Well folks, after hanging in the shadows for many moons...I'm making my first post. Been wanting to get into making sausage for quite awhile but like I do most things, I research it to death. Just want to say first and foremost, you guys and this forum have been my "go to" for just about everything, so a hearty thanks for that. I'm no stranger to smoking meat and in fact, do a lil' catering on the side, but even with a herd of smokers...yeah, I have four....I didn't have one to get the low temps I needed for sausage. So, of course, I had to build me a sausage smoker! And that's how Frankensmoker was born! Just wanted to post some pics how everything turned out and once again say "THANKS"!!


----------



## SonnyE (Apr 11, 2018)

Nice!
Where's the rest of der FrankenSmoker Family?


----------



## SmokinAl (Apr 12, 2018)

Nice setup & your sausage looks amazing!
Al


----------



## oberst (Apr 12, 2018)

You built this?! I wish I was that skilled! Folks might enjoy a description of how you went about this.


----------



## Rings Я Us (Apr 12, 2018)

Pretty sweet!
:cool:


----------



## Smoke23 (Apr 12, 2018)

Nice!


----------



## GaryHibbert (Apr 12, 2018)

What's the length of your exhaust stack??  It looks to roughly the same height as the MES itself.  I added a short one to mine, but have been kicking around the idea of a longer one.
Gary


----------



## tallbm (Apr 12, 2018)

Nice!!!!
Hey where did you get that project box from?  How did you run the grounding wire for it? I used a steel box that the ground wire connects to for my controller box wiring.













DSC_0352[1].JPG



__ tallbm
__ Jun 19, 2017


















DSC_0351[1].JPG



__ tallbm
__ Jun 19, 2017


----------



## dannylang (Apr 12, 2018)

great looking build there, i bet you started a new smoker for some guys here, maybe even myself.
dannylang


----------



## Smaterchew (Apr 12, 2018)

I just ordered about everything off amazon. A cheap waterproof box, an Inkbird ITC-106VH PID controller, (I tried to add links but they wouldn't show up) a couple of toggle switches, a receptacle, and a short extension cord. Wiring it was pretty easy....let me know if you want a wiring diagram. As far as the rest of the smoker. It was a 1st Gen Masterbuillt that was left out in the rain and fried the controller on top. It was my neighbors and he was happy for me to take it off his hands. I rewired it by following the conversion thread posted on here which now left the element on constantly as long as there was power to the plug. The PID, through a relay, now gives and cuts, power to the element keeping it at whatever temp you set. Now that I can make it go to ....say, 100 degrees...how can I make it smoke? I found out that Home Depot sells a 3" aluminum pipe, in the water heater section, that is 3' long and fits perfectly in the opening on the bottom right side of the smoker.... taking an old smoke tube I had, I used some small  bolts and nuts to make legs on it...and slid it in the pipe. It smoked OK, but not that much...so I added another 3' aluminum pipe where the vent goes and put a cap on it. This caused a really good draw and pulled the smoke into the smoker. Voila! A smoker that I can set to any temp and produce good smoke!


----------



## Smaterchew (Apr 12, 2018)

SonnyE said:


> Nice!
> Where's the rest of der FrankenSmoker Family?

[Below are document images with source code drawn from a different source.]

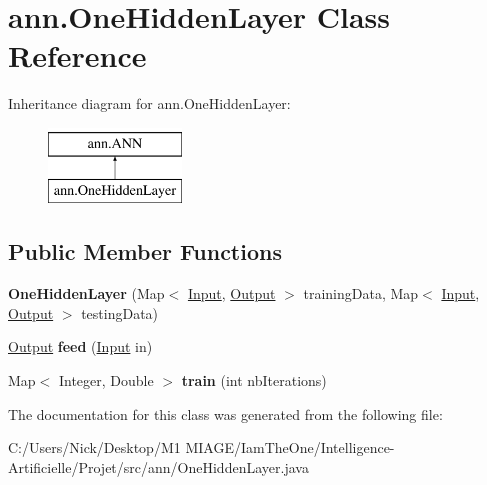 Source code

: \hypertarget{classann_1_1_one_hidden_layer}{}\section{ann.\+One\+Hidden\+Layer Class Reference}
\label{classann_1_1_one_hidden_layer}
Inheritance diagram for ann.\+One\+Hidden\+Layer\+:\begin{figure}[H]
\begin{center}
\leavevmode
\includegraphics[height=2.000000cm]{classann_1_1_one_hidden_layer}
\end{center}
\end{figure}
\subsection*{Public Member Functions}
\begin{DoxyCompactItemize}
\item 
\mbox{\label{classann_1_1_one_hidden_layer_a71b47ecdc9b1847d4758cf6614b4a3b0}} 
{\bfseries One\+Hidden\+Layer} (Map$<$ \hyperlink{classann_1_1_input}{Input}, \hyperlink{classann_1_1_output}{Output} $>$ training\+Data, Map$<$ \hyperlink{classann_1_1_input}{Input}, \hyperlink{classann_1_1_output}{Output} $>$ testing\+Data)
\item 
\mbox{\label{classann_1_1_one_hidden_layer_a319db2404483dd4158a7e9266b68f4a4}} 
\hyperlink{classann_1_1_output}{Output} {\bfseries feed} (\hyperlink{classann_1_1_input}{Input} in)
\item 
\mbox{\label{classann_1_1_one_hidden_layer_a054c8821610b8637e8fa3fa319df2d41}} 
Map$<$ Integer, Double $>$ {\bfseries train} (int nb\+Iterations)
\end{DoxyCompactItemize}


The documentation for this class was generated from the following file\+:\begin{DoxyCompactItemize}
\item 
C\+:/\+Users/\+Nick/\+Desktop/\+M1 M\+I\+A\+G\+E/\+Iam\+The\+One/\+Intelligence-\/\+Artificielle/\+Projet/src/ann/One\+Hidden\+Layer.\+java\end{DoxyCompactItemize}
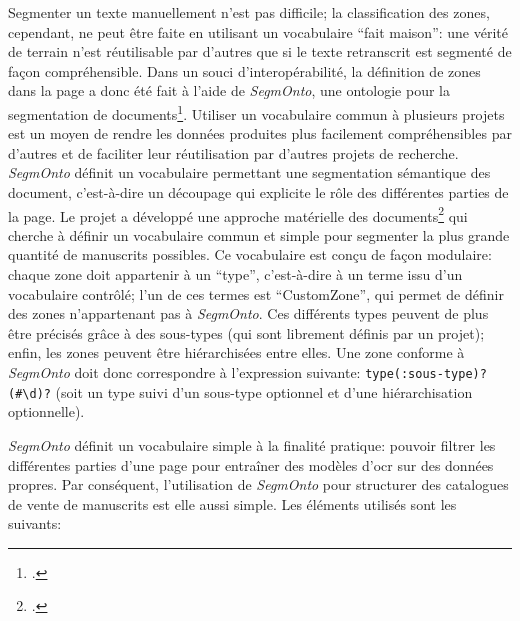 Segmenter un texte manuellement n'est pas difficile; la classification des zones, cependant, ne peut être faite en utilisant un vocabulaire \enquote{fait maison}: une vérité de terrain n'est réutilisable par d'autres que si le texte retranscrit est segmenté de façon compréhensible. Dans un souci d'interopérabilité, la définition de zones dans la page a donc été fait à l'aide de \textit{SegmOnto}, une ontologie pour la segmentation de documents\footcite{christensen_segmonto_2022, gabay_segmonto_2021}. Utiliser un vocabulaire commun à plusieurs projets est un moyen de rendre les données produites plus facilement compréhensibles par d'autres et de faciliter leur réutilisation par d'autres projets de recherche. \textit{SegmOnto} définit un vocabulaire permettant une segmentation sémantique des document, c'est-à-dire un découpage qui explicite le rôle des différentes parties de la page. Le projet a développé une approche matérielle des documents\footcite{gabay_segmonto_2021} qui cherche à définir un vocabulaire commun et simple pour segmenter la plus grande quantité de manuscrits possibles. Ce vocabulaire est conçu de façon modulaire: chaque zone doit appartenir à un \enquote{type}, c'est-à-dire à un terme issu d'un vocabulaire contrôlé; l'un de ces termes est \enquote{CustomZone}, qui permet de définir des zones n'appartenant pas à \textit{SegmOnto}. Ces différents types peuvent de plus être précisés grâce à des sous-types (qui sont librement définis par un projet); enfin, les zones peuvent être hiérarchisées entre elles. Une zone conforme à \textit{SegmOnto} doit donc correspondre à l'expression suivante: \texttt{type(:sous-type)?(\#\textbackslash{}d)?} (soit un type suivi d'un sous-type optionnel et d'une hiérarchisation optionnelle).

\textit{SegmOnto} définit un vocabulaire simple à la finalité pratique: pouvoir filtrer les différentes parties d'une page pour entraîner des modèles d'\gls{ocr} sur des données propres. Par conséquent, l'utilisation de \textit{SegmOnto} pour structurer des catalogues de vente de manuscrits est elle aussi simple. Les éléments utilisés sont les suivants:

They're all sitting around looking very jealous...


----------



## Smaterchew (Apr 12, 2018)

tallbm said:


> Nice!!!!
> Hey where did you get that project box from?  How did you run the grounding wire for it? I used a steel box that the ground wire connects to for my controller box wiring.
> 
> 
> ...


The ground runs from the extension cord coming in, straight to the receptacle. The box, being plastic doesn't have to be grounded.


----------



## tallbm (Apr 13, 2018)

Smaterchew said:


> The ground runs from the extension cord coming in, straight to the receptacle. The box, being plastic doesn't have to be grounded.



Thanks for the feedback.
I would still love to see a link to the box you purchased on Amazon.  I likely had more internal components since I installed convection fan on my smoker and added a variable controller into my controller box.  To do it all over again I would have just cut out the fan controller as it really doesn't give much variable control to speed and is basically just a fancy on/off switch for the convection fan I installed.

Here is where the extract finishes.